*Required action*. Within the records below is a range that opens at the line with "view the leaderboard." and closes at the line with "- The Interactive". Return that range word for word, both ends included, and only that range.

Source data
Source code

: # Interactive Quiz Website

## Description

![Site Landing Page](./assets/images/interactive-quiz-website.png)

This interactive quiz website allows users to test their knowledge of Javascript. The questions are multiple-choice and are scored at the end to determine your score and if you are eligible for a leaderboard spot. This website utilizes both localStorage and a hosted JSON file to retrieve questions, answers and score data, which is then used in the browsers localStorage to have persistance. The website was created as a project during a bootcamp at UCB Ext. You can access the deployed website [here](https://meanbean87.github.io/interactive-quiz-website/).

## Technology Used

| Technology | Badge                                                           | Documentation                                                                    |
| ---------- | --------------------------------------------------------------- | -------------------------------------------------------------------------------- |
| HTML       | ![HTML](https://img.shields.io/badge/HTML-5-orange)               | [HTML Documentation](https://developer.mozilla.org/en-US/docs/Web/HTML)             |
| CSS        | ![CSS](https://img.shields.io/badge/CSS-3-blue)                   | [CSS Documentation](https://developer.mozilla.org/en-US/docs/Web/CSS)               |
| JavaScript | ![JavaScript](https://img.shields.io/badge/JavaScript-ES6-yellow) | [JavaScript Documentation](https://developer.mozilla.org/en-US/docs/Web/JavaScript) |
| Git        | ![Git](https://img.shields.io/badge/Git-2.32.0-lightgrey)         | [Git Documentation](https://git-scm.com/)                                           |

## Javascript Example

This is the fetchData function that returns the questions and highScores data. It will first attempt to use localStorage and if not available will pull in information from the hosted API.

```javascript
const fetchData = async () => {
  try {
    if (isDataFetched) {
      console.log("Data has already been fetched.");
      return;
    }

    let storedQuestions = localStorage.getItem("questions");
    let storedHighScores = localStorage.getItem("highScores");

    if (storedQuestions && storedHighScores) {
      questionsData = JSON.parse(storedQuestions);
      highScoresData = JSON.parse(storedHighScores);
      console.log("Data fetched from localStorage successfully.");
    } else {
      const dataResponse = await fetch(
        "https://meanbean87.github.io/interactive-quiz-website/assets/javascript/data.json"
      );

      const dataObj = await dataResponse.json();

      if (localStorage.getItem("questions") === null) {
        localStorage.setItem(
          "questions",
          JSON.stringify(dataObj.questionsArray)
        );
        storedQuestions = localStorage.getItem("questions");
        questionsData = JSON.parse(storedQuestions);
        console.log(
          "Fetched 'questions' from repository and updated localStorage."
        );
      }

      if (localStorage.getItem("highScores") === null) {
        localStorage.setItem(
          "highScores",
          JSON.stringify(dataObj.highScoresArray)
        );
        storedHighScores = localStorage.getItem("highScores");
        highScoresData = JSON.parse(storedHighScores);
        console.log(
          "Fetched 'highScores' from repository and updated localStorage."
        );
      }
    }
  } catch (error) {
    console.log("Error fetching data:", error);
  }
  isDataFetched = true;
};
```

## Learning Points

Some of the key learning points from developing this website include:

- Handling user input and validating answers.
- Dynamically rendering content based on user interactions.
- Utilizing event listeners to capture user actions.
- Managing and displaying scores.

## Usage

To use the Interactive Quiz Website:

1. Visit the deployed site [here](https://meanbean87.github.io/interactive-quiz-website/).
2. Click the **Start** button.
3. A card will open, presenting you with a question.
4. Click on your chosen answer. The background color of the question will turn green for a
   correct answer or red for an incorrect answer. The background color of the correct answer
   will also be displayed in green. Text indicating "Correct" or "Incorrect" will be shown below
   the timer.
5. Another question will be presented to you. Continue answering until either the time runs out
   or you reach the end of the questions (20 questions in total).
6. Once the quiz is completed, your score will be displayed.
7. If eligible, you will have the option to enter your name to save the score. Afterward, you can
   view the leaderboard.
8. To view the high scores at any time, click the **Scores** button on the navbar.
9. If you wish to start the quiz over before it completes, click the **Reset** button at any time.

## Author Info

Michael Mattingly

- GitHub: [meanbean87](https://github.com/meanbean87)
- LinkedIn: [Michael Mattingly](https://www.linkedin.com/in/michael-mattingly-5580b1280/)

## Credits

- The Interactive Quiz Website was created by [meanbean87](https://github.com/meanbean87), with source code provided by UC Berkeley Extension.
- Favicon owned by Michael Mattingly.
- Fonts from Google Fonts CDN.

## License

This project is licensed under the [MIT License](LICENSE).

*Response area*.
   view the leaderboard.
8. To view the high scores at any time, click the **Scores** button on the navbar.
9. If you wish to start the quiz over before it completes, click the **Reset** button at any time.

## Author Info

Michael Mattingly

- GitHub: [meanbean87](https://github.com/meanbean87)
- LinkedIn: [Michael Mattingly](https://www.linkedin.com/in/michael-mattingly-5580b1280/)

## Credits

- The Interactive Quiz Website was created by [meanbean87](https://github.com/meanbean87), with source code provided by UC Berkeley Extension.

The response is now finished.